§ Try it: Pull every line containing the word "types" from the records.

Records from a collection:
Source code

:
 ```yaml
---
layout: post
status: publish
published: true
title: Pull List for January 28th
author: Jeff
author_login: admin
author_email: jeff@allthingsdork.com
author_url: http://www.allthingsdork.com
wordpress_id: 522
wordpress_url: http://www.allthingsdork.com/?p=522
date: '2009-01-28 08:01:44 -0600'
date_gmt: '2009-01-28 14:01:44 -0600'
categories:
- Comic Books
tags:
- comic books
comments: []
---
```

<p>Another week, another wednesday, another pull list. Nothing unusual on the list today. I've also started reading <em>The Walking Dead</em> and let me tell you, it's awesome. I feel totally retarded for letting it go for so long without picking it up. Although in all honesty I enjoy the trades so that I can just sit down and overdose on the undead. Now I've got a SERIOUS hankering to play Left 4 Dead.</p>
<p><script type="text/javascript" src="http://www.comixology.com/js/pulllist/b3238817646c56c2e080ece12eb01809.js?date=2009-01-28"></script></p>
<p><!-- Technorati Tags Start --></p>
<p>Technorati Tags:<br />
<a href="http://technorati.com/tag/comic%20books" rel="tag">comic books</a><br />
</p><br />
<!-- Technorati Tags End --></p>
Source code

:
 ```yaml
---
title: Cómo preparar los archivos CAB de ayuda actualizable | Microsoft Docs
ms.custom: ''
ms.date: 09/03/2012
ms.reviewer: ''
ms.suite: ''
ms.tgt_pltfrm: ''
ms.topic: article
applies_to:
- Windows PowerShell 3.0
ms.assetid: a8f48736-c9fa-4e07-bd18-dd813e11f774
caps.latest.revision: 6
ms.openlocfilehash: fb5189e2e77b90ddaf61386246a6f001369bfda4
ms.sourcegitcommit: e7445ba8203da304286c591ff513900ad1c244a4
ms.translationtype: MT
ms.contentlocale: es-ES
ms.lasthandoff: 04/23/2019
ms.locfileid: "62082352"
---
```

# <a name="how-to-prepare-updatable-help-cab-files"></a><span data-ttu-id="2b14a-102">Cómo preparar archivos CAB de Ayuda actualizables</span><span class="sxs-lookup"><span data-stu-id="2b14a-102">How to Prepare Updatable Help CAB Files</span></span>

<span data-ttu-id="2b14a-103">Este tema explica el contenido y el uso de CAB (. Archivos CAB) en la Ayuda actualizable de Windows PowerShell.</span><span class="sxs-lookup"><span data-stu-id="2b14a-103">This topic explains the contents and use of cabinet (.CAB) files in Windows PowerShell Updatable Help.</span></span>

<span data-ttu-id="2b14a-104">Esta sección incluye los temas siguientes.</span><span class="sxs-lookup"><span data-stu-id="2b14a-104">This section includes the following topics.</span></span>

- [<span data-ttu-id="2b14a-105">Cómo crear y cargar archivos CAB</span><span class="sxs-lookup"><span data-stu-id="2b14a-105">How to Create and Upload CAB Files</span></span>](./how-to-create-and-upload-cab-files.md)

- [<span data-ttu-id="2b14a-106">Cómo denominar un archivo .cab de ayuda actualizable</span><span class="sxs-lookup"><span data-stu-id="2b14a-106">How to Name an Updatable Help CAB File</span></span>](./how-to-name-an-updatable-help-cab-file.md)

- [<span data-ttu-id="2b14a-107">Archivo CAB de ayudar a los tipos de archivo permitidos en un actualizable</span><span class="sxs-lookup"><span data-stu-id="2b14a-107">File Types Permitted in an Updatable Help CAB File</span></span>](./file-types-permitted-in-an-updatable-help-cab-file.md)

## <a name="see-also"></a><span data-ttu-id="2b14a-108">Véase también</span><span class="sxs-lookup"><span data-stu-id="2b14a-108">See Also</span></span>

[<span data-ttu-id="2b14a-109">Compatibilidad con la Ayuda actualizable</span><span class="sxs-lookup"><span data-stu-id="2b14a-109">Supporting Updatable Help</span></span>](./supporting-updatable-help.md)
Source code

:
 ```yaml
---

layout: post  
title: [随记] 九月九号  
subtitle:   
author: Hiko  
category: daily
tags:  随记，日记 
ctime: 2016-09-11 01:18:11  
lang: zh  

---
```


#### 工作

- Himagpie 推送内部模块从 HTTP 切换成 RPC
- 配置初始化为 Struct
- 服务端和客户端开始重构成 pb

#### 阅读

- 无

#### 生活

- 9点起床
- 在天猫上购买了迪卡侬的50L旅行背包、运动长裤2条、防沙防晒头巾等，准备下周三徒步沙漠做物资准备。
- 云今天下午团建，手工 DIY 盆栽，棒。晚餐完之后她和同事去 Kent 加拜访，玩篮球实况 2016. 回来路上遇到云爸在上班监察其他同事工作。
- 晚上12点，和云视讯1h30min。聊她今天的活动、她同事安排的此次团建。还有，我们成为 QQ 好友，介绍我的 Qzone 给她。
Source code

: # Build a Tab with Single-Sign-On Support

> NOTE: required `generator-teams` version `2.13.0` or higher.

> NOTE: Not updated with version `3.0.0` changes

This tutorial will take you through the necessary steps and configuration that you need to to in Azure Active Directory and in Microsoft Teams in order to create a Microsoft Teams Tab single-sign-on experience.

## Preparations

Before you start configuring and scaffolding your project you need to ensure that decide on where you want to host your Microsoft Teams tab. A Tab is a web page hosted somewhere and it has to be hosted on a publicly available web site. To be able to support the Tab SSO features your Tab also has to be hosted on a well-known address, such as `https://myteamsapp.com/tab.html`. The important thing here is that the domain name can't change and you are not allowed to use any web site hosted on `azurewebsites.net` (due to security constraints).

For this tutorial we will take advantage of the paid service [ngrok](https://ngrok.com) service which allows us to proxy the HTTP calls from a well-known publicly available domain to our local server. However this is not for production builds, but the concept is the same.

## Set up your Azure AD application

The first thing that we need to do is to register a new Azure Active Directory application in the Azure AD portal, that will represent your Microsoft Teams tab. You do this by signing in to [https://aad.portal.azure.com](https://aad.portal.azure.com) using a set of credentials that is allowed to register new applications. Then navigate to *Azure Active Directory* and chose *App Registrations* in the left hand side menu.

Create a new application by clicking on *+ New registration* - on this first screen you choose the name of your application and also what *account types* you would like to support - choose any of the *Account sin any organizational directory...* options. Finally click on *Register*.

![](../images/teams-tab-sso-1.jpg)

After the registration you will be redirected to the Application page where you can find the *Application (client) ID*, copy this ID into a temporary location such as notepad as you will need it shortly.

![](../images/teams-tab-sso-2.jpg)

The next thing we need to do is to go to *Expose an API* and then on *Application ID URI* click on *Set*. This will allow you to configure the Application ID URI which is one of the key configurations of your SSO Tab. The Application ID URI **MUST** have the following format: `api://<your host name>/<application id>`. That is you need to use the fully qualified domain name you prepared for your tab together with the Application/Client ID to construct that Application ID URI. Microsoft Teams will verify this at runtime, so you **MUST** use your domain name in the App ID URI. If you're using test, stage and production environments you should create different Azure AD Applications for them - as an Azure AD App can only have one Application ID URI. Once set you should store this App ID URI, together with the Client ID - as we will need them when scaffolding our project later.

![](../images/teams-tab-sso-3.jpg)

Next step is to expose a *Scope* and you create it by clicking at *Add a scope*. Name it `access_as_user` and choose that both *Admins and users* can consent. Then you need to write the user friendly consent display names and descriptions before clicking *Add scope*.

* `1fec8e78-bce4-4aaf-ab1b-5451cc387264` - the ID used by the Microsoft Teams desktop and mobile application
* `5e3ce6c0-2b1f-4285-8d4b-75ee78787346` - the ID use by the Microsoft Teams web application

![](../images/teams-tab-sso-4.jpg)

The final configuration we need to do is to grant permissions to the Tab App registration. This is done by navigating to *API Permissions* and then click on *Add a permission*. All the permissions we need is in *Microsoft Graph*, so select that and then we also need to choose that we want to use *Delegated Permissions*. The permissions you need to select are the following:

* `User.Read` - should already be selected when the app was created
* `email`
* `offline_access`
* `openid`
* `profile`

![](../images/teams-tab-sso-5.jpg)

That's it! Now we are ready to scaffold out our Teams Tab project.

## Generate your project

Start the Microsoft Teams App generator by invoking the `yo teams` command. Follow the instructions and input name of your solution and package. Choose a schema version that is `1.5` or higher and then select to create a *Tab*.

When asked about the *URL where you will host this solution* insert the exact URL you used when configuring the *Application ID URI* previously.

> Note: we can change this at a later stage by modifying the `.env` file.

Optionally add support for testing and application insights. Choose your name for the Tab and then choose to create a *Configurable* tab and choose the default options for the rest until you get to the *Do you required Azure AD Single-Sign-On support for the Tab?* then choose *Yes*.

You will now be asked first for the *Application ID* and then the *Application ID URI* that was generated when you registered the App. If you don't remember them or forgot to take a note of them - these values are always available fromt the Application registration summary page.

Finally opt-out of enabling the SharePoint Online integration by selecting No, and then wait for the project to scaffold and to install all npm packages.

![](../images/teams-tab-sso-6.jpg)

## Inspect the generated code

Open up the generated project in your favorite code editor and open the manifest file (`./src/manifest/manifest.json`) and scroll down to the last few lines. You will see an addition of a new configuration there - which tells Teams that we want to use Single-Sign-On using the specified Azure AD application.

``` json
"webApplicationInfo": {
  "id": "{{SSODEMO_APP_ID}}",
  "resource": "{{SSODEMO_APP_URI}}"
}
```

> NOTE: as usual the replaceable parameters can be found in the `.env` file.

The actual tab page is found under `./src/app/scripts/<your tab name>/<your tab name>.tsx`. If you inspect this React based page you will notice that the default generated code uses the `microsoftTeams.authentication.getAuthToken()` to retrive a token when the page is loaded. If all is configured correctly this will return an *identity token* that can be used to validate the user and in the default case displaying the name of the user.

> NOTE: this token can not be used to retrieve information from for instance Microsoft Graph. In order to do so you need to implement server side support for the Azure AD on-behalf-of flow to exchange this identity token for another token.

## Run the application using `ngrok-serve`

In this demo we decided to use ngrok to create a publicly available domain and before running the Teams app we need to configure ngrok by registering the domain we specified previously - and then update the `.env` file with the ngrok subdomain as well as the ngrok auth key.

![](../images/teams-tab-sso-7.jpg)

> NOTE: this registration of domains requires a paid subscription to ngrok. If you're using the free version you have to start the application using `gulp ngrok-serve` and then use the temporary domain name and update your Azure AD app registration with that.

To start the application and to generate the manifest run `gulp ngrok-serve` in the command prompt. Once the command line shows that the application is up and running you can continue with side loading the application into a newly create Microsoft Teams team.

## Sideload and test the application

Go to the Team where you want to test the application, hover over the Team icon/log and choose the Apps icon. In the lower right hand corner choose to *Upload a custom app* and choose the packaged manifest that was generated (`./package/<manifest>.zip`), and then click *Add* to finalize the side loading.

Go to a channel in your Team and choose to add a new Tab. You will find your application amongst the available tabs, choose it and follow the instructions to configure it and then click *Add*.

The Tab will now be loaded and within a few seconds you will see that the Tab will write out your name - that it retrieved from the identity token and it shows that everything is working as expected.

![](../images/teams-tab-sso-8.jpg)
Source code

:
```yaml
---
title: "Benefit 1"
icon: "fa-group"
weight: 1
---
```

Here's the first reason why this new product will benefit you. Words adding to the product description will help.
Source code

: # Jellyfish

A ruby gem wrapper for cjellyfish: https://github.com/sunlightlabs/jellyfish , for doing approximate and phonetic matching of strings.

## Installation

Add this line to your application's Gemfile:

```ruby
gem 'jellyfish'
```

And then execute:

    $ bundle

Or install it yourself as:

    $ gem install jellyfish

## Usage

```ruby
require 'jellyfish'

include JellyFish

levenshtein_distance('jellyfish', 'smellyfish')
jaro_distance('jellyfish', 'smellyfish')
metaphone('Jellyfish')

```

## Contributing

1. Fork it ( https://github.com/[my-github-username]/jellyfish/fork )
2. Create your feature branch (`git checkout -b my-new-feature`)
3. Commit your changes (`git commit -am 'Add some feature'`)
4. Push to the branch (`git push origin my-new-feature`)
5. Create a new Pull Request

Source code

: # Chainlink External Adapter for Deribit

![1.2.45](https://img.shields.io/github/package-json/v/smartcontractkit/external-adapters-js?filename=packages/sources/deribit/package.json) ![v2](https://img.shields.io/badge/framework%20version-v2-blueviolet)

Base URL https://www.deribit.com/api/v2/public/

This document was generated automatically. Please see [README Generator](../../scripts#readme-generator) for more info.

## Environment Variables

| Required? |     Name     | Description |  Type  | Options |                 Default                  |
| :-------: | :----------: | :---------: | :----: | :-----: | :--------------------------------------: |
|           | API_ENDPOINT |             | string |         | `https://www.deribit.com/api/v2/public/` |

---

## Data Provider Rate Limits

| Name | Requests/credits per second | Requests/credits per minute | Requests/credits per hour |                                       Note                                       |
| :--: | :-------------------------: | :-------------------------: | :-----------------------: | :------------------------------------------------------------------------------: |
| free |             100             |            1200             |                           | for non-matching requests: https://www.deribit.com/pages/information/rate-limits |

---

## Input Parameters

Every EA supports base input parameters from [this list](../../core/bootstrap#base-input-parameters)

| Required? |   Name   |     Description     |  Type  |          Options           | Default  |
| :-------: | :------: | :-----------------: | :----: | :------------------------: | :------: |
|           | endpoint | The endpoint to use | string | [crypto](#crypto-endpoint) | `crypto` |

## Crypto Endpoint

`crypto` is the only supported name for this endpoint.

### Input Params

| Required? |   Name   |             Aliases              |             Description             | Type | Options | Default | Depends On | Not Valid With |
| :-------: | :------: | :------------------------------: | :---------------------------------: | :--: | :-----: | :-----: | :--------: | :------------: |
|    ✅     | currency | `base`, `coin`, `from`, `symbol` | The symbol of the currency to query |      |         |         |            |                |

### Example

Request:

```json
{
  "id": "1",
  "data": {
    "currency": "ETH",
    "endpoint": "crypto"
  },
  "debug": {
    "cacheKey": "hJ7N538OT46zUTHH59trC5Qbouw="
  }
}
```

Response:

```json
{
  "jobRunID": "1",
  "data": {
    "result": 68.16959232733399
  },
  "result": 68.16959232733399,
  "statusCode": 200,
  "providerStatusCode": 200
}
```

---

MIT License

§ Written answer:
- [<span data-ttu-id="2b14a-107">Archivo CAB de ayudar a los tipos de archivo permitidos en un actualizable</span><span class="sxs-lookup"><span data-stu-id="2b14a-107">File Types Permitted in an Updatable Help CAB File</span></span>](./file-types-permitted-in-an-updatable-help-cab-file.md)
Create a new application by clicking on *+ New registration* - on this first screen you choose the name of your application and also what *account types* you would like to support - choose any of the *Account sin any organizational directory...* options. Finally click on *Register*.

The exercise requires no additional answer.